Wild bees are widely distributed and effective pollinators, yet they face significant threats such as degradation of forests. Forest restoration has been advocated as a strategy to mitigate these threats and stabilize biodiversity. However, there is a lack of understanding of the ecological consequences of forest restoration on bee diversity, particularly regarding interactions with tree diversity and microenvironment. Using data from the world’s largest tree diversity experiment (BEF-China), this study examines how tree species richness, canopy cover, understory vegetation, and microclimatic conditions affect bee diversity in the context of forest restoration. Our analysis of bee diversity data (8,341 individuals from 79 species) revealed that these biotic factors had distinct effects on three dimensions of bee diversity. Specifically, canopy cover had a negative effect on bee taxonomic diversity but a positive effect on phylogenetic and functional diversity. However, these patterns were reversed when cover of understory vegetation was accounted for. Moreover, tree species richness exerted an indirect influence on bee diversity through understory microenvironment. Our findings provide nuance into how tree species richness shapes bee communities via vegetation cover and microclimate, which is informative on habitat characteristics in forest restoration and conservation that better enable the safeguarding of pollinators.

Study sites

The study was carried out in the BEF-China Biodiversity Experiment which is located in forests of Jiangxi province, a subtropical region (29°08′–29°11′N, 117°90′–117°93′E). For this study, 66 plots were selected randomly for the two sites (33 plots for each site), which covered a tree species richness gradient from 0 to 24 (for each site, 1 plot without artificial planted trees, 16 plots with monocultures, 8 plots with 2 species, 4 plots with 4 species, 2 plots with 8 species, 1 plot with 16 species and 1 plot with 24 species).

Environmental factors

Four quadrats were set on the diagonal (next to the traps) and one was set in the centre of each plot to measure the coverage of understory vegetation, of which the size was 1 m*1 m (see Fig S1). Above each quadrat, canopy cover was recorded through hemispherical pictures taken at 1 m above ground with a 180-mm fish eye lens and then calculated as percentage of black area of total image size using Gap Light Analyzer 2.0 (Frazer et al., 1999). Then, the mean of the canopy cover and understory coverage were calculated for each plot. For microclimate, temperature and humidity data were recorded in 15-minute intervals with sensors mounted 1 m above ground (Shandong Renke Control Technology Co., Ltd., China). The monthly temperature and humidity during the sampling events were calculated to represent understory microclimate.

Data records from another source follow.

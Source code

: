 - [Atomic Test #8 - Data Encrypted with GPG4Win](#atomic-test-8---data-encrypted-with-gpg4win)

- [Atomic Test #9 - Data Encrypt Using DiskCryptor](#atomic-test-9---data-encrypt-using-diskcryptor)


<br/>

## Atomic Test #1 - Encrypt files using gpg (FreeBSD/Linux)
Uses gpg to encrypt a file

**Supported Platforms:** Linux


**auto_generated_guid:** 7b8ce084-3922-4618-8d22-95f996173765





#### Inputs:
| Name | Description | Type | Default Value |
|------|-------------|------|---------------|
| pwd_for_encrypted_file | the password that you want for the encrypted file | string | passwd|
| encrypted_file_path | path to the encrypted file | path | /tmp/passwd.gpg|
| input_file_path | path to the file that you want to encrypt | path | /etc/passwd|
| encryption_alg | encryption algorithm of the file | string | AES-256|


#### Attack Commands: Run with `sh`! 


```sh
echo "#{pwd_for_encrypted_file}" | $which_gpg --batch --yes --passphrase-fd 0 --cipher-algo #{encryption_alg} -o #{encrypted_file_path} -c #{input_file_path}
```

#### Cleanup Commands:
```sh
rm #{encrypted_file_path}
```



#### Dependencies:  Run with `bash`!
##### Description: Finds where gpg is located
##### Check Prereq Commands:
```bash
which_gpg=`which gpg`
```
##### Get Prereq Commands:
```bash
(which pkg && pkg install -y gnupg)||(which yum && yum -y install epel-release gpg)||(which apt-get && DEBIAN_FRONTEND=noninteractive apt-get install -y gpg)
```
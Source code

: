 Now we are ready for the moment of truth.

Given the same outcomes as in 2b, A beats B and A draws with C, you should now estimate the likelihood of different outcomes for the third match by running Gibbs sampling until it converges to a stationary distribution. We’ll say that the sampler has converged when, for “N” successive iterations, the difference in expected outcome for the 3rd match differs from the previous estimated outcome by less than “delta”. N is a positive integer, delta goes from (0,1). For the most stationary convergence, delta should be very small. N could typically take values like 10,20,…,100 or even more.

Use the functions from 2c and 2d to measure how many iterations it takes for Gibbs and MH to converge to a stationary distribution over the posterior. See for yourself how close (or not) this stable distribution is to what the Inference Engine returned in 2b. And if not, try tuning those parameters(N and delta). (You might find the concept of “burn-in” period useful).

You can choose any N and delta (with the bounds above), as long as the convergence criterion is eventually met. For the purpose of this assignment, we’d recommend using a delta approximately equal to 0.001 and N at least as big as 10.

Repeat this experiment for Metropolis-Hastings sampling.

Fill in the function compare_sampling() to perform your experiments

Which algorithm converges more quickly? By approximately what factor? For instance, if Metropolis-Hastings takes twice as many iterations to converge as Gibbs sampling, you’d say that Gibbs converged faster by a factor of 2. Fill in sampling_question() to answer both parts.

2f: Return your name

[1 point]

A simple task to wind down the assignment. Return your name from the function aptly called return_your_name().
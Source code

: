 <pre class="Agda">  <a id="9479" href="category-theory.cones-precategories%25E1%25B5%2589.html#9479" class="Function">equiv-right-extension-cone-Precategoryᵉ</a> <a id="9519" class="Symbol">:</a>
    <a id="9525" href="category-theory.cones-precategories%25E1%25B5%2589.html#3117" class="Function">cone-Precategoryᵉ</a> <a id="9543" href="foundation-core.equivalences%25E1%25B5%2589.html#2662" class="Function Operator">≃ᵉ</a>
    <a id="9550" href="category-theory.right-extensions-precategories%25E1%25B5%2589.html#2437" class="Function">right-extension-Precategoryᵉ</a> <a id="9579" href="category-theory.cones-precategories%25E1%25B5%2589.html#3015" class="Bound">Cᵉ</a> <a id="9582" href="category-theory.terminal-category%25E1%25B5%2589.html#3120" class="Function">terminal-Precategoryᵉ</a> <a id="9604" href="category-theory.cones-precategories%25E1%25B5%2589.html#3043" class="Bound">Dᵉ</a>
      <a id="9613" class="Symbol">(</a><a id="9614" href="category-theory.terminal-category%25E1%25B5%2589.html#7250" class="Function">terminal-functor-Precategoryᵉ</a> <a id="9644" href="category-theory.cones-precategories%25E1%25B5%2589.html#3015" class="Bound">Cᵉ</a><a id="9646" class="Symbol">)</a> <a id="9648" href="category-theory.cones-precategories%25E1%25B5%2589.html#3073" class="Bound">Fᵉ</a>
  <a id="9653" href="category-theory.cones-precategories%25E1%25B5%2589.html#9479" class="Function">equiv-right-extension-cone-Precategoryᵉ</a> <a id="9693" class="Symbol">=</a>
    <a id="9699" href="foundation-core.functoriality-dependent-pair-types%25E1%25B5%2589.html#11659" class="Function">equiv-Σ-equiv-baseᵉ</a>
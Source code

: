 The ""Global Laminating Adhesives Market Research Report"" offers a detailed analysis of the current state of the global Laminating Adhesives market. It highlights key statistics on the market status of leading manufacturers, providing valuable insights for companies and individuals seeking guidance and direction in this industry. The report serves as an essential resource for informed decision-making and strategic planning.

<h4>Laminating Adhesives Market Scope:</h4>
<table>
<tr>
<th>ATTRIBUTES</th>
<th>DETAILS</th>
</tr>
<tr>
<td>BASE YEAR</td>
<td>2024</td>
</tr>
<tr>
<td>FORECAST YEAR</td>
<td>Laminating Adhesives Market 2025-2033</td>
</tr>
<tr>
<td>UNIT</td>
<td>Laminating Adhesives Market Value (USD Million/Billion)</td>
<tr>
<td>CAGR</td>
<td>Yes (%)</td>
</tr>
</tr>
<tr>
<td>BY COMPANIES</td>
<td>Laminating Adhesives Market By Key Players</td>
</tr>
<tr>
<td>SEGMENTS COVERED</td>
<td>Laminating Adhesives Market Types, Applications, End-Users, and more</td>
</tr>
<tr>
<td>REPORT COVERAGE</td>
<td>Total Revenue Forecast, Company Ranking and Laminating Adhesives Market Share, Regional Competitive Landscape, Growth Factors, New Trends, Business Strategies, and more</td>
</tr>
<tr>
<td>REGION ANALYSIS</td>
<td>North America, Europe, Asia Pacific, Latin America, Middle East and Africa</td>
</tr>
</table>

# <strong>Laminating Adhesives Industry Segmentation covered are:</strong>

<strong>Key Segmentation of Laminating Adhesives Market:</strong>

Bee sampling and molecular work

Blue vane traps and three-colored pan traps were both used to collect bees in June and September of 2022, and April, June and September of 2023. Two vane traps were put at a distance of 1.5 m from ground, while two groups of pan traps (yellow, white and blue) were placed at a distance of 0.5 m on the second diagonal of each plot. Each trap was partially filled with water, with few drops of detergent to break the water surface tension. For each collection event, samples in the traps were collected after about 24 hours, conducted three times (totally 72 h). COI DNA barcode region (~650 bp) was amplified using universal primer pairs (LCO1490: GGTCA ACAAA TCATA AAGAT ATTGG and HCOout: CCAGG TAAAA TTAAA ATATA AACTT C). Molecular delimitation and taxonomic assignment followed the pipeline of Xie et at. (2023) (Xie et al., 2023).

Bee functional traits

Functional traits of our captured bees were determined either by new measurement (e.g. morphological traits) or phylogeny-based prediction using species-level reference data of phylogeny terminals and life history records. We measured morphometric traits of bee individuals using a Zeiss Discovery V20 stereomicroscope. If the length exceeded the microscope range, we used a digital calliper. Five such traits were used, body length (BL), head width (HW), hair length (HL), inter-tegular distance (ITD) and fore-wing length (fWL). Life history traits were also integrated via literature records, and then assigned to MOTU. These included lecty (floral range), sociality, parasitism and nest location (implicated in the utilization of resources). Missing traits were predicted and assigned by modeling trait evolution along branches of the phylogeny. A more comprehensive description of trait prediction for phylogenetically placed MOTU can be found in Xie et al. (2023).